• _Given records_
○ ○ ○ ○ ○ ○ ○

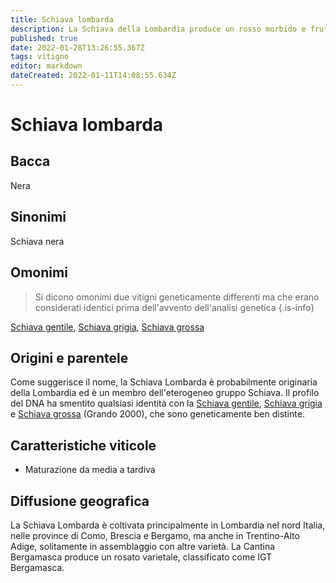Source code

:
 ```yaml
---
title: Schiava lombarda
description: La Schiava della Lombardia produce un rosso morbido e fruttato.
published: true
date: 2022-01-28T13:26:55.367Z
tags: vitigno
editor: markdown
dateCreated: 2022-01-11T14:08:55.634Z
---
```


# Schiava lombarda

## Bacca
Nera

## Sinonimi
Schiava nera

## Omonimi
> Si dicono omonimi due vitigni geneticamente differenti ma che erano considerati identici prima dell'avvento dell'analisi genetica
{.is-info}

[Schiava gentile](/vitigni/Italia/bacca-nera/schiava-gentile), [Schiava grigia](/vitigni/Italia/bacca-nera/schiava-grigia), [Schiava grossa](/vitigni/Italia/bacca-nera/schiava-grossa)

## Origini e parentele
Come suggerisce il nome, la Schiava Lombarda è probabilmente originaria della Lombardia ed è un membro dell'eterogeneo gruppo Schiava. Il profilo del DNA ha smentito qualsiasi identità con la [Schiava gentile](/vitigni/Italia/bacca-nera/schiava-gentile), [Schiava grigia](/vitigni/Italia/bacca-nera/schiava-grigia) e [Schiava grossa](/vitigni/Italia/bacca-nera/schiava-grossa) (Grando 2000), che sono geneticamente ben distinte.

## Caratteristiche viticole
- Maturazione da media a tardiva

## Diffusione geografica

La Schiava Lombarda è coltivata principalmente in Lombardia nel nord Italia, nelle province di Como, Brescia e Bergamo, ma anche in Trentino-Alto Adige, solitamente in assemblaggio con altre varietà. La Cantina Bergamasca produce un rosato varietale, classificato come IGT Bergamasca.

○ ○ ○ ○ ○ ○ ○

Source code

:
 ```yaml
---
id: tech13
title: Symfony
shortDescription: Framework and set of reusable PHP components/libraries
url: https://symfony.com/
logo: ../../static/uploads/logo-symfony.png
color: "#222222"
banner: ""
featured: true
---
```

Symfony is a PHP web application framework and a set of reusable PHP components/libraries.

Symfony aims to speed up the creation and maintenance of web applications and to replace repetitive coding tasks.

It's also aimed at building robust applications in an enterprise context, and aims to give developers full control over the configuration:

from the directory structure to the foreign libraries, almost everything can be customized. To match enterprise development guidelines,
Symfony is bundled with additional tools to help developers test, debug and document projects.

○ ○ ○ ○ ○ ○ ○

• _Exercise requirements_
What you return must be the lines above that run from the line with "Schiava nera" to the line with "## Origini e parentele", inclusive, each copied exactly.

• _Answer_
Schiava nera

## Omonimi
> Si dicono omonimi due vitigni geneticamente differenti ma che erano considerati identici prima dell'avvento dell'analisi genetica
{.is-info}

[Schiava gentile](/vitigni/Italia/bacca-nera/schiava-gentile), [Schiava grigia](/vitigni/Italia/bacca-nera/schiava-grigia), [Schiava grossa](/vitigni/Italia/bacca-nera/schiava-grossa)

## Origini e parentele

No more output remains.